Si el joven ya padeció el golpe de calor, se le debe dar líquidos: la hidratación no debe hacerse sólo con agua, es recomendable agregar bebidas con sales o un jugo de fruta y después enfriar el cuerpo. En tanto a las personas mayores y los bebés -siempre hay que prestarles especial atención para prevenir- también hay que ofrecerles líquidos y, en caso de desmayo, concurrir a un médico.

Agua: Se recomienda beber dos litros de agua por día. Si hacés ejercicio, tomá más.

Lo recomendado es beber dos litros de agua segura diarios para mantener una adecuada hidratación. Además, desde Fundación Barceló sumaron algunos consejos para evitar golpes de calor. En primer lugar, no esperar a sentir sed ya que esta sensación es un mecanismo tardío del organismo para recuperar el líquido corporal. En caso de hacer actividad física es conveniente beber más: lo ideal es sumar medio litro antes y después del ejercicio y beber cada 10 y 15 minutos durante el proceso. También se recomienda humedecer las muñecas y la nuca debido a que en estas zonas pasan venas y arterias que refrescarán la sangre en circulación, generando alivio y frescura. Por último, consumir frutas y verduras: son ricas en agua, vitaminas y minerales.

Los ancianos y los bebés son más propensos a sufrir este malestar ya que pierden la iniciativa de beber agua.

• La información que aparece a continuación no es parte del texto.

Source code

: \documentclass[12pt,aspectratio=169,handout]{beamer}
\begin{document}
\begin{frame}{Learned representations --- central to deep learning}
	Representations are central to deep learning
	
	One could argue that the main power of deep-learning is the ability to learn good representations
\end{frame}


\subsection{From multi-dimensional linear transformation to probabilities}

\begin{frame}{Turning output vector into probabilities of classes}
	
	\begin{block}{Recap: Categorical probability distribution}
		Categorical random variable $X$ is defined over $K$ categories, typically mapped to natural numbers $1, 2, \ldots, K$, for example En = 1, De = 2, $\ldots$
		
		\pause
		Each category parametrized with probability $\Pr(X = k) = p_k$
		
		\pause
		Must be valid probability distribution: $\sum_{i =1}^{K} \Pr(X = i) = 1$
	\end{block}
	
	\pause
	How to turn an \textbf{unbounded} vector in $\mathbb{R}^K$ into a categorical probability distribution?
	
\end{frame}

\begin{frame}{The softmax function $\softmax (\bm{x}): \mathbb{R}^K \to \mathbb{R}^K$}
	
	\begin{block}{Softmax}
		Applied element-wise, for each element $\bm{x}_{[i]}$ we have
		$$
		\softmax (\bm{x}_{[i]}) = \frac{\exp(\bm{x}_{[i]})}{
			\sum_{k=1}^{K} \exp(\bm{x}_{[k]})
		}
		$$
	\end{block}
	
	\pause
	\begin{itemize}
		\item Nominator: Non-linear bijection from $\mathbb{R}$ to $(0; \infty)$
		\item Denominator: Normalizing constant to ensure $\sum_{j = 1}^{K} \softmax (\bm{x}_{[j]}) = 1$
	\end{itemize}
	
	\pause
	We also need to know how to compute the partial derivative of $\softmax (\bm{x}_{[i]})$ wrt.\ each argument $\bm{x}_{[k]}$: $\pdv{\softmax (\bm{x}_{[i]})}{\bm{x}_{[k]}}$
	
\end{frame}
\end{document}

Cuidados especiales para los pequeños

Desde la Sociedad Argentina de Pediatría (SAP) recomendaron tomar recaudos especiales para evitar los golpes de calor y la deshidratación de los más pequeños.

Lo que sugirieron los especialistas es que los niños permanezcan en lugares frescos y ventilados, vestirlos con ropa clara y holgada, mojarlos con frecuencia, evitar la actividad física intensa, protegerlos de la exposición del sol en forma directa entre las 10 y las 16, colocarles sombrero, asegurarse de que coman liviano e ingieran líquidos frescos frecuentemente, e incrementar el amamantamiento.